SIN LÍNEA Por HORACIO GONZÁLEZ

Álvarez Lima, boca chiquita

En su última visita pública a Tlaxcala, el ex gobernador José Antonio Álvarez Lima prefirió autocensurarse y no hablar palabra alguna sobre la política en el estado. Ante los medios argumentó que estaba cien por ciento dedicado a sus labores como director del Canal Once y descartó que la línea editorial de ese medio, perteneciente al Instituto Politécnico Nacional (IPN), obedeciera o tuviera línea para favorecer al gobierno federal, pues es un medio de comunicación público abierto a todas las opiniones y voces políticas.

Sin embargo, conforme han avanzado los meses, la línea editorial de ese medio de comunicación ha inclinado, poco a poco, su línea editorial a favor de este nuevo gobierno encabezado por Andrés Manuel López Obrador, autodenominado como el de la Cuarta Transformación.
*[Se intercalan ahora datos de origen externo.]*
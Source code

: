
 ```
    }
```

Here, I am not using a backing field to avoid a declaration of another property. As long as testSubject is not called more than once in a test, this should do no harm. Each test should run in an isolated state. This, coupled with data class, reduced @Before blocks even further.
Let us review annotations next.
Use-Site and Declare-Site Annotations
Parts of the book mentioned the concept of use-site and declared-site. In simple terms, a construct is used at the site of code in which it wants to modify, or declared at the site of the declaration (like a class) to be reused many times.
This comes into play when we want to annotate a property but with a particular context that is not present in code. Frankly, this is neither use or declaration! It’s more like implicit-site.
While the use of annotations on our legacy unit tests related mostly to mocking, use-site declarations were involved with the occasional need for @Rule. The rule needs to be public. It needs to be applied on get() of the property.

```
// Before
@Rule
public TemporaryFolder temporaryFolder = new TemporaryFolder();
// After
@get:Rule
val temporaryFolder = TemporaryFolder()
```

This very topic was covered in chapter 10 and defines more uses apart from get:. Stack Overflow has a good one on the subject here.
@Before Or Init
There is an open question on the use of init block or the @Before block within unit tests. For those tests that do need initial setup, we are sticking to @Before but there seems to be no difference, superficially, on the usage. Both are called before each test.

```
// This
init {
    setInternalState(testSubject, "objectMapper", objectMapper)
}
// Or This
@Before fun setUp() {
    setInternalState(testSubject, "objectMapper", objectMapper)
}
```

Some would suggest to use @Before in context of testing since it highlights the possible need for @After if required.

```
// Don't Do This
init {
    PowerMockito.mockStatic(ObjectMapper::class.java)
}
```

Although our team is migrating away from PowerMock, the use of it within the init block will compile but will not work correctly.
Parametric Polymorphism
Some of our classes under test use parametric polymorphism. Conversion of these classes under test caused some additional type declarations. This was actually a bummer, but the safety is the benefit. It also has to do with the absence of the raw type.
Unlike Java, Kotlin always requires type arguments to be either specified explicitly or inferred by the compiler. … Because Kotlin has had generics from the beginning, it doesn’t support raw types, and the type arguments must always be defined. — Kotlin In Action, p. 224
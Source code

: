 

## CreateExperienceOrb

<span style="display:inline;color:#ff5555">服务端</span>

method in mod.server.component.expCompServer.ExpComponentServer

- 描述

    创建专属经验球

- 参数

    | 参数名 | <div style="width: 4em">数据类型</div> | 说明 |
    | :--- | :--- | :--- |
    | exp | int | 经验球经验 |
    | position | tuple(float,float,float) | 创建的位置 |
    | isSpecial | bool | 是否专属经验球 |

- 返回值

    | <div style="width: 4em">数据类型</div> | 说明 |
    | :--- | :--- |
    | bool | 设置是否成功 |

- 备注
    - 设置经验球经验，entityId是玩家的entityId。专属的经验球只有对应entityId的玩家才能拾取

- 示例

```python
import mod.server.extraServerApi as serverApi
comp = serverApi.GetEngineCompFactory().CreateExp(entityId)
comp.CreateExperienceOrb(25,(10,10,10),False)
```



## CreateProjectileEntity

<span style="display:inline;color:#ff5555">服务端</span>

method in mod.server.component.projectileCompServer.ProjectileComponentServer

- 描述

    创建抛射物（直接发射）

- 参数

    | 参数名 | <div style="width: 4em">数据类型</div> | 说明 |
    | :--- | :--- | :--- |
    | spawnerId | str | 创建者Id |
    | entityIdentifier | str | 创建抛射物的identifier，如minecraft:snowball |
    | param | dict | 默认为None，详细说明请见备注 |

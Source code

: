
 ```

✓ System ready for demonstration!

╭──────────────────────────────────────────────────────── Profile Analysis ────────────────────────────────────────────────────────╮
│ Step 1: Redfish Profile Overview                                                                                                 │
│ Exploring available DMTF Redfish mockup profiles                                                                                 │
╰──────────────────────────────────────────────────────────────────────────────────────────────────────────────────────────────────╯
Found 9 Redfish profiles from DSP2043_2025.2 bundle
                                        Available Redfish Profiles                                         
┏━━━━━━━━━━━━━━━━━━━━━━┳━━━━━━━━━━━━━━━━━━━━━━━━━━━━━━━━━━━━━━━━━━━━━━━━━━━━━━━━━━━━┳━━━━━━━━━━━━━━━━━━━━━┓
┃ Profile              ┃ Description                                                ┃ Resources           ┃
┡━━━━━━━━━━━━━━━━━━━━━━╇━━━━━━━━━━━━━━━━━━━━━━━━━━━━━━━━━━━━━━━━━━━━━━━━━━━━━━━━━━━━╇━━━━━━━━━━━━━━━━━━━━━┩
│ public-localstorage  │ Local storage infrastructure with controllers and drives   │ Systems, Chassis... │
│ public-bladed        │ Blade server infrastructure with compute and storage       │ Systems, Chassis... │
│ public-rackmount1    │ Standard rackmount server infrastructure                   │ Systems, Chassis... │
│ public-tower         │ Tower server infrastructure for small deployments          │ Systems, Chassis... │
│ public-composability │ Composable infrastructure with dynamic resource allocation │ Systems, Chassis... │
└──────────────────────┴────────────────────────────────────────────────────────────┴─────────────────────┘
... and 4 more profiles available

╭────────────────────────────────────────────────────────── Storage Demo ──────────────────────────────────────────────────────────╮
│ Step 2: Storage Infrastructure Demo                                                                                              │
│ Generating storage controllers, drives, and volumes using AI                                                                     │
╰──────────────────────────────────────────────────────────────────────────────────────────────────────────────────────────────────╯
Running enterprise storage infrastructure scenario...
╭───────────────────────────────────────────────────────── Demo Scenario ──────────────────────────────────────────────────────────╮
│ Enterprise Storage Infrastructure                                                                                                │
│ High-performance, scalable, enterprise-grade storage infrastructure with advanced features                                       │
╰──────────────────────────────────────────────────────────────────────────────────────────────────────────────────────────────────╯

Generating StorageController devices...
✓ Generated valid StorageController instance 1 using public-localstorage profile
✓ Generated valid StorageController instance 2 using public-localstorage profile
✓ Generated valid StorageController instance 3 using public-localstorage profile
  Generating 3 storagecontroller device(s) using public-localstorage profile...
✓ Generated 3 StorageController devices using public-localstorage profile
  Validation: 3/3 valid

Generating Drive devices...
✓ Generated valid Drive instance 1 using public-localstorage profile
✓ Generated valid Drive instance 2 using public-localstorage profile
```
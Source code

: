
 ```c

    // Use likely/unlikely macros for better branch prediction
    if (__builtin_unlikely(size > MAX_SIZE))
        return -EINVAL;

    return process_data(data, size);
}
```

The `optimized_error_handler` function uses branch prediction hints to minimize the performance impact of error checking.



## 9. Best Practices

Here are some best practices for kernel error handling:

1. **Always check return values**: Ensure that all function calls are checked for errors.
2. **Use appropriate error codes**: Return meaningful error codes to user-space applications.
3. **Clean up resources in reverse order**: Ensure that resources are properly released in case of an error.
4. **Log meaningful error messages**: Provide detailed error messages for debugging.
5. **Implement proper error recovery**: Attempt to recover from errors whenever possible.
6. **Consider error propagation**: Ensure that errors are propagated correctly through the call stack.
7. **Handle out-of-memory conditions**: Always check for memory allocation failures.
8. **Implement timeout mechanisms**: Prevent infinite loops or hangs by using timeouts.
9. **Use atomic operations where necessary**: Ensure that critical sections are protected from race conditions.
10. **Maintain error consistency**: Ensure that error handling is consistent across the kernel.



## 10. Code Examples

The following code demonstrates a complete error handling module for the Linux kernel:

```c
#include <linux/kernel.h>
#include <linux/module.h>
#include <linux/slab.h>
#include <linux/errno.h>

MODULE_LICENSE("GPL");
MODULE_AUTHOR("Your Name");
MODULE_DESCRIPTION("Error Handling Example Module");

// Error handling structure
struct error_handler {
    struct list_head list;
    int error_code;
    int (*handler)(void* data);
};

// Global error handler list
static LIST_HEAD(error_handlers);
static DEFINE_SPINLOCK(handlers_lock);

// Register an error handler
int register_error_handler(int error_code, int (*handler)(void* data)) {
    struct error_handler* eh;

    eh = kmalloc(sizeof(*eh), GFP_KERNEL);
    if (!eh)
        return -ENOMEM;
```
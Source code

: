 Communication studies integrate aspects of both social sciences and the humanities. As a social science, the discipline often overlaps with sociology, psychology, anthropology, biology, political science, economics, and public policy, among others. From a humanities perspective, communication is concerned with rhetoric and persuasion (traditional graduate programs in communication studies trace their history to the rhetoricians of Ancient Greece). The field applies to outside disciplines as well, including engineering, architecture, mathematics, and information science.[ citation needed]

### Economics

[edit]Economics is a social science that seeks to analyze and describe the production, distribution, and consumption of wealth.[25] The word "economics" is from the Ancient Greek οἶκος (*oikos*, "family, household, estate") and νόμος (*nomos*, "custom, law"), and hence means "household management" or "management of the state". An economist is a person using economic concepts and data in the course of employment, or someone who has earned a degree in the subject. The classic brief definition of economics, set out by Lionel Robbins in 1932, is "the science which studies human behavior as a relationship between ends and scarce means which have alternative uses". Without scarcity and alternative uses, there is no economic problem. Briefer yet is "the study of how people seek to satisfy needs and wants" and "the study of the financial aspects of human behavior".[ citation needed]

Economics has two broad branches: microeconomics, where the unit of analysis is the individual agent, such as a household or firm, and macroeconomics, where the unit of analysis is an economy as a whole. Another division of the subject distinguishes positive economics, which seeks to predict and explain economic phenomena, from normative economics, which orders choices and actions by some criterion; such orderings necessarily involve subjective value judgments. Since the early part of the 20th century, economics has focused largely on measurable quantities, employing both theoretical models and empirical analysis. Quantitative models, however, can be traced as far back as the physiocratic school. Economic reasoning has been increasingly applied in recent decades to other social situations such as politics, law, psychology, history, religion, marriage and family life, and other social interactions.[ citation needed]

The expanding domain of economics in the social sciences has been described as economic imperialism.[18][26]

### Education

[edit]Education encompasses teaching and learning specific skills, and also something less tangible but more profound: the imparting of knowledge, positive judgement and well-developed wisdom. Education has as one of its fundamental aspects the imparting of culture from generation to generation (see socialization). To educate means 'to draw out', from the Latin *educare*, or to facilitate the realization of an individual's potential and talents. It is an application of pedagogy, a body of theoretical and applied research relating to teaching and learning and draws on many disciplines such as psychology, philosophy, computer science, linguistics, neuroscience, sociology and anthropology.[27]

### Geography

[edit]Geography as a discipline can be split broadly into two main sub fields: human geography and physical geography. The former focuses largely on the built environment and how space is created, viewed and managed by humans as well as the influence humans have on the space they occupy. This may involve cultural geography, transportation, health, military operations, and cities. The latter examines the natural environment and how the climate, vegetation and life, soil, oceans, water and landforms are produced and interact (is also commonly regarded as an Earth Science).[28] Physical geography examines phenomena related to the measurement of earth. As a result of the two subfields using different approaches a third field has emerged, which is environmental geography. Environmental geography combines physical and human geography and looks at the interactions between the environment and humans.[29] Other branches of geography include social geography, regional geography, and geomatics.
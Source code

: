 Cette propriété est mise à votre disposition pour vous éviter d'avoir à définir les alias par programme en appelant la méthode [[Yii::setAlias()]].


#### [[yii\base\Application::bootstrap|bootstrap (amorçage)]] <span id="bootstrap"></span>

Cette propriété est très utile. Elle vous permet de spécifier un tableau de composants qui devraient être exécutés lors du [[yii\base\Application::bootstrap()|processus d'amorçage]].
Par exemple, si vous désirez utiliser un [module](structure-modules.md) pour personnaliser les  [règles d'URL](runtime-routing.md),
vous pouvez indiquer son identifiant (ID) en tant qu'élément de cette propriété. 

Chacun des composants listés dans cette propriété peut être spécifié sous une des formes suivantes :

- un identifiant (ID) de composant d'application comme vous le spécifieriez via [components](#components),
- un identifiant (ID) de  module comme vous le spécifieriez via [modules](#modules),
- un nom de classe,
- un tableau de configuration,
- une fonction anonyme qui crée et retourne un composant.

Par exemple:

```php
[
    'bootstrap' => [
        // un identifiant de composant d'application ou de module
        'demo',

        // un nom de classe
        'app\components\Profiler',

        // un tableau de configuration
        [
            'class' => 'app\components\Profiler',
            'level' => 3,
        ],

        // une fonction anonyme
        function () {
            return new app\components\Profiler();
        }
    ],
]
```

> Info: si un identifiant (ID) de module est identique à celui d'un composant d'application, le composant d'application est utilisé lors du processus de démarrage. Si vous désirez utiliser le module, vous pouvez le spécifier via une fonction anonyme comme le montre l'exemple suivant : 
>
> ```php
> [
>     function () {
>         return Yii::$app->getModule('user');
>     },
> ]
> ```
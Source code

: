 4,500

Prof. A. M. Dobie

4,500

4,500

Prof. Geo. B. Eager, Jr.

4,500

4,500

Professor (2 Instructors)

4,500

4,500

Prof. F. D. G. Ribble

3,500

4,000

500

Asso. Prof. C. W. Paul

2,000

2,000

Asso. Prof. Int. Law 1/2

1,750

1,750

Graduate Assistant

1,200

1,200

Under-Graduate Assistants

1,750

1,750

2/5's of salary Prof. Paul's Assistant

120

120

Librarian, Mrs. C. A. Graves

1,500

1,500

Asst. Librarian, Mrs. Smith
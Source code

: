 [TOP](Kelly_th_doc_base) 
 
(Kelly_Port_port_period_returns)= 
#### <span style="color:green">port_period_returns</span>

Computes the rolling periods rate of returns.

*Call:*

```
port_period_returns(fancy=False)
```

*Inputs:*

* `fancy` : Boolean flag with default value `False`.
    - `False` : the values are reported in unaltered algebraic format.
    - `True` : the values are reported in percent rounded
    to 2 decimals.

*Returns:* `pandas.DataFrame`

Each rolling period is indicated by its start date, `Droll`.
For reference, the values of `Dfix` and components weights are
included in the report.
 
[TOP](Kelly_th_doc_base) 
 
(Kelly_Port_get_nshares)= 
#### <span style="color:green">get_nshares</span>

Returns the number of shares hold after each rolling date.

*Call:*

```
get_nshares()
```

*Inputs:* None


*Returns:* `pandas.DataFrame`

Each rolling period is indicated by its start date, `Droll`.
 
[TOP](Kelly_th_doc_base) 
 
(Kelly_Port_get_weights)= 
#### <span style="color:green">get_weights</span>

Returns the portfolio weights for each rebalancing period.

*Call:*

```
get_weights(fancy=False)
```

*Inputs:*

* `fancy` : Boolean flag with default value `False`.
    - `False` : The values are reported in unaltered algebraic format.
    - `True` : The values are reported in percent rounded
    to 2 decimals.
Por varios años fuera de toda incursión político-partidista, Álvarez Lima se fue metiendo al proyecto lopezobradrorista, a tal grado que fue postulado como candidato a senador de la República, después de casi 30 años de haber ocupado esa representación por el partido que lo hizo gobernador en 1993, el Revolucionario Institucional (PRI). En ese sentido, su trayectoria y experiencia política es incuestionable.

Esa misma larga carrera le hace sortear, a veces con éxito, los cuestionamientos de la prensa. Eso sucedió el pasado 16 de enero, cuando asistió a la entrega de las llaves de la ciudad de Tlaxcala al senador morenista Porfirio Muñoz Ledo. Sin embargo, hay mucho por preguntarle, como la reciente salida del comunicador Javier Solórzano del noticiario nocturno de Canal Once. O la contratación de varios comentaristas que claramente defienden a la actual administración y al proyecto de López Obrador.

Esos son los casos de John Ackerman y Sabina Berman, quienes conducen el programa John y Sabina, y de Gibrán Ramírez y Estefanía Veloz con el programa De Buena Fe. Ya antes había incursionado Hernán Gómez con el programa La Maroma Estelar, pero un escándalo lo obligó a salir del aire por un comentario suyo al referirse como “estudiantes blancos” a alumnos del Instituto Tecnológico Autónomo de México (ITAM).

De todo eso debe responder José Antonio Álvarez Lima, pero también de su influencia en la política local. Que haya asistido a la ceremonia de entrega de llaves a Muñoz Ledo, no parece suficiente la presencia de ese destacado parlamentario, sino que se suma la figura de la presidenta municipal de Tlaxcala, como organizadora del evento.

Anabell Ávalos Zempoalteca fue directora en el Sistema Estatal para el Desarrollo Integral de la Familia (DIF) durante el gobierno de Álvarez Lima, y se le considera como una posible abanderada del Partido Movimiento de Regeneración Nacional (Morena) a la gubernatura, a pesar de que tiene militancia priista y se le maneja como la principal figura para encabezar al tricolor en las elecciones de 2021. Todo puede suceder, y más teniendo como uno de los actores principales de la sucesión gubernamental en Tlaxcala a José Antonio Álvarez Lima.

Disminuido como está por el encargo que le hizo López Obrador de Canal Once, y por las imposiciones de que es objeto por parte del vocero presidencial Jesús Ramírez Cuevas en la programación noticiosa y de opinión en ese medio de comunicación, Álvarez Lima tiene, sin embargo, alta ascendencia en la política local.

Que pretenda hacerse de la boca chiquita, no le queda. Por supuesto que es un actor principal en la sucesión y su presencia se sentirá cada vez con mayor fuerza conforme se acerque el tiempo de la definición de candidaturas en Morena. Ya se verá.